- [TASK TO COMPLETE] In how many lines of the records below does the word "lunch" appear? Answer with the number alone.

=== Section Start ===

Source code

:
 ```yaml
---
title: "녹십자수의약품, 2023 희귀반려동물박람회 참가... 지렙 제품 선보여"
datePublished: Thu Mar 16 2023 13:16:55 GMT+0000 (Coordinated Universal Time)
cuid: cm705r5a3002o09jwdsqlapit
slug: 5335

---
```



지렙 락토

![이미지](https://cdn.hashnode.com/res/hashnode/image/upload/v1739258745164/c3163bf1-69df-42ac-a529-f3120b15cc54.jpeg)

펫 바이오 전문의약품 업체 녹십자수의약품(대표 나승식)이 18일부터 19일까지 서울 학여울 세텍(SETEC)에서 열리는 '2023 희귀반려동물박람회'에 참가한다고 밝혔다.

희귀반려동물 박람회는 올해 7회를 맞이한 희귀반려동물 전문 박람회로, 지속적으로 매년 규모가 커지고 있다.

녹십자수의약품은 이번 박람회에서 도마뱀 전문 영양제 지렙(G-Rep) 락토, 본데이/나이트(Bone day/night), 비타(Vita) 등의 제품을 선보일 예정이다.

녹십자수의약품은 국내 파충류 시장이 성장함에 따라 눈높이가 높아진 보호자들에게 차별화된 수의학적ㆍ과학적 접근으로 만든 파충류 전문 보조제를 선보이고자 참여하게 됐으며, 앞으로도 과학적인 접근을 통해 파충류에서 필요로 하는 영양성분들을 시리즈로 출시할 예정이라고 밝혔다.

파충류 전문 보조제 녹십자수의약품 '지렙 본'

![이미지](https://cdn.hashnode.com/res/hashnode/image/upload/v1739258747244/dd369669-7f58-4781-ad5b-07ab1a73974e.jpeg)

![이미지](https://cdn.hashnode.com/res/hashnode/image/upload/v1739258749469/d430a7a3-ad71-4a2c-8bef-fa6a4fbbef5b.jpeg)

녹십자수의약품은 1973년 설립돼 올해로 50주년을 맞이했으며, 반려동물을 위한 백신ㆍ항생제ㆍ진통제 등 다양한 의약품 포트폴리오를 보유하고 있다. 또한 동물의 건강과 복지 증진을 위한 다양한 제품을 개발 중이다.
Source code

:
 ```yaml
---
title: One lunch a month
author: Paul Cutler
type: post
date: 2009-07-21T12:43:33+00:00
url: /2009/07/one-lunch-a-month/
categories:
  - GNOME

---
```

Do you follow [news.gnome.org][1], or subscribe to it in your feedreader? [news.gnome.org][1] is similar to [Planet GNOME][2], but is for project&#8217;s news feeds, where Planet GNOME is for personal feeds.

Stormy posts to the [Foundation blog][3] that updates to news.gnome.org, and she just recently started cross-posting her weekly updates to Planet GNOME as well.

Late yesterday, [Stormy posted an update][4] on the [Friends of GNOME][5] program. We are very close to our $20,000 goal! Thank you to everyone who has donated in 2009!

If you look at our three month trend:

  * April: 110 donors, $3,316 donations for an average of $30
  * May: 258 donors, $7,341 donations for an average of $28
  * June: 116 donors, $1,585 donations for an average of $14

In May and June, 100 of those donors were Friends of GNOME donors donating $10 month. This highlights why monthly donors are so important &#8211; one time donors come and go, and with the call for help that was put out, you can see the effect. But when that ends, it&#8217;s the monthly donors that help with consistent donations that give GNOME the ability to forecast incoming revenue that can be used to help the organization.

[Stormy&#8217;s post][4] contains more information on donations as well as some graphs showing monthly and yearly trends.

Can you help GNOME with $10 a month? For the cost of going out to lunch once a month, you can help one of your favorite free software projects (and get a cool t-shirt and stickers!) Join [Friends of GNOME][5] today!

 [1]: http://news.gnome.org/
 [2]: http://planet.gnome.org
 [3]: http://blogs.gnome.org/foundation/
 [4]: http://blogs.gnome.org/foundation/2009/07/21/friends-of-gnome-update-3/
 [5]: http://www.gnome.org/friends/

=== Section End ===

- [ANSWER] 3